* What’s Going on Inside Your Teen’s Head?
By Heather Miller, LCSW, Courier & Press, April 11, 2017 –
If you are the parent of a teen, you have most likely thought, “You’re seriously worried about that?” a few dozen times.
The issues that worry adults are often completely different than the issues that worry teens. Adults may often be confused about why a teen would be worried about a particular issue and may also wonder how to best give support.
It may be difficult to not trivialize a teen’s worries at times, but validating your child’s emotions is crucial to the adult-teen relationship.

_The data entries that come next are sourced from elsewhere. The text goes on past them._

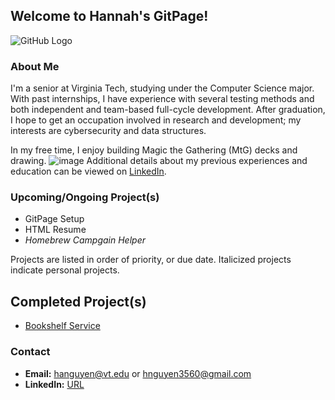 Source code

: ## Welcome to Hannah's GitPage!
![GitHub Logo](https://user-images.githubusercontent.com/37476370/91200474-37f97180-e6cd-11ea-9f1a-bc2a36d6f936.png)
### About Me

I'm a senior at Virginia Tech, studying under the Computer Science major.  With past internships, I have experience with several testing methods and both independent and team-based full-cycle development.  After graduation, I hope to get an occupation involved in research and development; my interests are cybersecurity and data structures.

In my free time, I enjoy building Magic the Gathering (MtG) decks and drawing.
![image](https://user-images.githubusercontent.com/37476370/91198635-cb7d7300-e6ca-11ea-9e86-fa60d2ad4b7e.png)
Additional details about my previous experiences and education can be viewed on [LinkedIn](https://www.linkedin.com/in/hn-3560/).

### Upcoming/Ongoing Project(s)

- GitPage Setup
- HTML Resume
- _Homebrew Campgain Helper_

Projects are listed in order of priority, or due date.  Italicized projects indicate personal projects.

## Completed Project(s)

- [Bookshelf Service](https://github.com/HannahN-P/Bookshelf-Project)

### Contact

- **Email:** hanguyen@vt.edu or hnguyen3560@gmail.com
- **LinkedIn:** [URL](https://www.linkedin.com/in/hn-3560/)
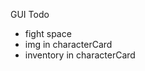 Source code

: GUI Todo
<!-- - center GameWindow and flourish -->
- fight space
- img in characterCard
- inventory in characterCard
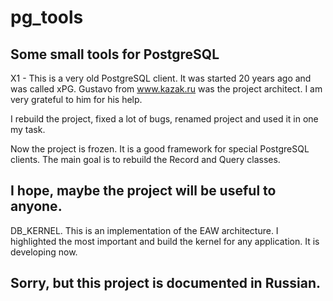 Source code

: # pg_tools
Some small tools for PostgreSQL
--------------------------------
X1 - This is a very old PostgreSQL client. It was started 20 years ago and was called xPG.
Gustavo from www.kazak.ru was the project architect. 
I am very grateful to him for his help.

I rebuild the project, fixed a lot of bugs, renamed project and used it in one
my task.

Now the project is frozen. It is a good framework for special PostgreSQL clients.
The main goal is to rebuild the Record and Query classes.

I hope, maybe the project will be useful to anyone.
--------------------------------------------------
DB_KERNEL. This is an implementation of the EAW architecture. 
I highlighted the most important and build the kernel for any application.
It is developing now.

Sorry, but this project is documented in Russian.
------------------------------------------------
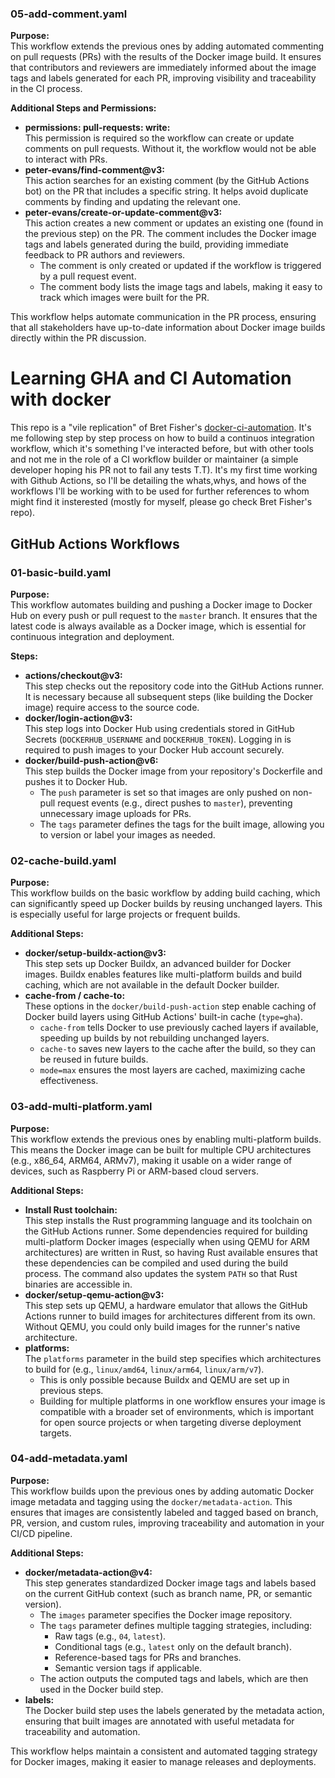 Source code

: ### 05-add-comment.yaml

**Purpose:**  
This workflow extends the previous ones by adding automated commenting on pull requests (PRs) with the results of the Docker image build. It ensures that contributors and reviewers are immediately informed about the image tags and labels generated for each PR, improving visibility and traceability in the CI process.

**Additional Steps and Permissions:**
- **permissions: pull-requests: write:**  
  This permission is required so the workflow can create or update comments on pull requests. Without it, the workflow would not be able to interact with PRs.
- **peter-evans/find-comment@v3:**  
  This action searches for an existing comment (by the GitHub Actions bot) on the PR that includes a specific string. It helps avoid duplicate comments by finding and updating the relevant one.
- **peter-evans/create-or-update-comment@v3:**  
  This action creates a new comment or updates an existing one (found in the previous step) on the PR. The comment includes the Docker image tags and labels generated during the build, providing immediate feedback to PR authors and reviewers.
  - The comment is only created or updated if the workflow is triggered by a pull request event.
  - The comment body lists the image tags and labels, making it easy to track which images were built for the PR.

This workflow helps automate communication in the PR process, ensuring that all stakeholders have up-to-date information about Docker image builds directly within the PR discussion.
# Learning GHA and CI Automation with docker

This repo is a "vile replication" of Bret Fisher's [docker-ci-automation](https://github.com/BretFisher/docker-ci-automation). It's me following step by step process on how to build a continuos integration workflow, which it's something I've interacted before, but with other tools and not me in the role of a CI workflow builder or maintainer (a simple developer hoping his PR not to fail any tests T.T). It's my first time working with Github Actions, so I'll be detailing the whats,whys, and hows of the workflows I'll be working with to be used for further references to whom might find it insterested (mostly for myself, please go check Bret Fisher's repo).

## GitHub Actions Workflows

### 01-basic-build.yaml

**Purpose:**  
This workflow automates building and pushing a Docker image to Docker Hub on every push or pull request to the `master` branch. It ensures that the latest code is always available as a Docker image, which is essential for continuous integration and deployment.

**Steps:**
- **actions/checkout@v3:**  
  This step checks out the repository code into the GitHub Actions runner. It is necessary because all subsequent steps (like building the Docker image) require access to the source code.
- **docker/login-action@v3:**  
  This step logs into Docker Hub using credentials stored in GitHub Secrets (`DOCKERHUB_USERNAME` and `DOCKERHUB_TOKEN`). Logging in is required to push images to your Docker Hub account securely.
- **docker/build-push-action@v6:**  
  This step builds the Docker image from your repository's Dockerfile and pushes it to Docker Hub.  
  - The `push` parameter is set so that images are only pushed on non-pull request events (e.g., direct pushes to `master`), preventing unnecessary image uploads for PRs.
  - The `tags` parameter defines the tags for the built image, allowing you to version or label your images as needed.

### 02-cache-build.yaml

**Purpose:**  
This workflow builds on the basic workflow by adding build caching, which can significantly speed up Docker builds by reusing unchanged layers. This is especially useful for large projects or frequent builds.

**Additional Steps:**
- **docker/setup-buildx-action@v3:**  
  This step sets up Docker Buildx, an advanced builder for Docker images. Buildx enables features like multi-platform builds and build caching, which are not available in the default Docker builder.
- **cache-from / cache-to:**  
  These options in the `docker/build-push-action` step enable caching of Docker build layers using GitHub Actions' built-in cache (`type=gha`).  
  - `cache-from` tells Docker to use previously cached layers if available, speeding up builds by not rebuilding unchanged layers.
  - `cache-to` saves new layers to the cache after the build, so they can be reused in future builds.
  - `mode=max` ensures the most layers are cached, maximizing cache effectiveness.

### 03-add-multi-platform.yaml

**Purpose:**  
This workflow extends the previous ones by enabling multi-platform builds. This means the Docker image can be built for multiple CPU architectures (e.g., x86_64, ARM64, ARMv7), making it usable on a wider range of devices, such as Raspberry Pi or ARM-based cloud servers.

**Additional Steps:**
- **Install Rust toolchain:**  
  This step installs the Rust programming language and its toolchain on the GitHub Actions runner. Some dependencies required for building multi-platform Docker images (especially when using QEMU for ARM architectures) are written in Rust, so having Rust available ensures that these dependencies can be compiled and used during the build process. The command also updates the system `PATH` so that Rust binaries are accessible in.
- **docker/setup-qemu-action@v3:**  
  This step sets up QEMU, a hardware emulator that allows the GitHub Actions runner to build images for architectures different from its own. Without QEMU, you could only build images for the runner's native architecture.
- **platforms:**  
  The `platforms` parameter in the build step specifies which architectures to build for (e.g., `linux/amd64`, `linux/arm64`, `linux/arm/v7`).  
  - This is only possible because Buildx and QEMU are set up in previous steps.
  - Building for multiple platforms in one workflow ensures your image is compatible with a broader set of environments, which is important for open source projects or when targeting diverse deployment targets.

### 04-add-metadata.yaml

**Purpose:**  
This workflow builds upon the previous ones by adding automatic Docker image metadata and tagging using the `docker/metadata-action`. This ensures that images are consistently labeled and tagged based on branch, PR, version, and custom rules, improving traceability and automation in your CI/CD pipeline.

**Additional Steps:**
- **docker/metadata-action@v4:**  
  This step generates standardized Docker image tags and labels based on the current GitHub context (such as branch name, PR, or semantic version).  
  - The `images` parameter specifies the Docker image repository.
  - The `tags` parameter defines multiple tagging strategies, including:
    - Raw tags (e.g., `04`, `latest`).
    - Conditional tags (e.g., `latest` only on the default branch).
    - Reference-based tags for PRs and branches.
    - Semantic version tags if applicable.
  - The action outputs the computed tags and labels, which are then used in the Docker build step.
- **labels:**  
  The Docker build step uses the labels generated by the metadata action, ensuring that built images are annotated with useful metadata for traceability and automation.  

This workflow helps maintain a consistent and automated tagging strategy for Docker images, making it easier to manage releases and deployments.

According to the National Institute for Mental Health, immaturity of the brain plays a large role in why teens worry. A study utilizing MRI found that when attempting to distinguish between safety and threat, teens use the part of the brain responsible for basic fear responses.
When given the same scenario, findings indicate that adults utilize a more mature part of the brain responsible for reasoned judgments. This suggests that teens may be more fearful in general due to their physical inability to adequately distinguish between safety and threat.
What do teens worry about the most? An article found on familyeducation.com notes that teens worry about the following:
- What others think of them
- Lack of time
- Family difficulties
- The future
Parents and caregivers can help teens get through worrisome situations. This assistance will strengthen the parent-child relationship and teach the teen coping skills to use independently in the future.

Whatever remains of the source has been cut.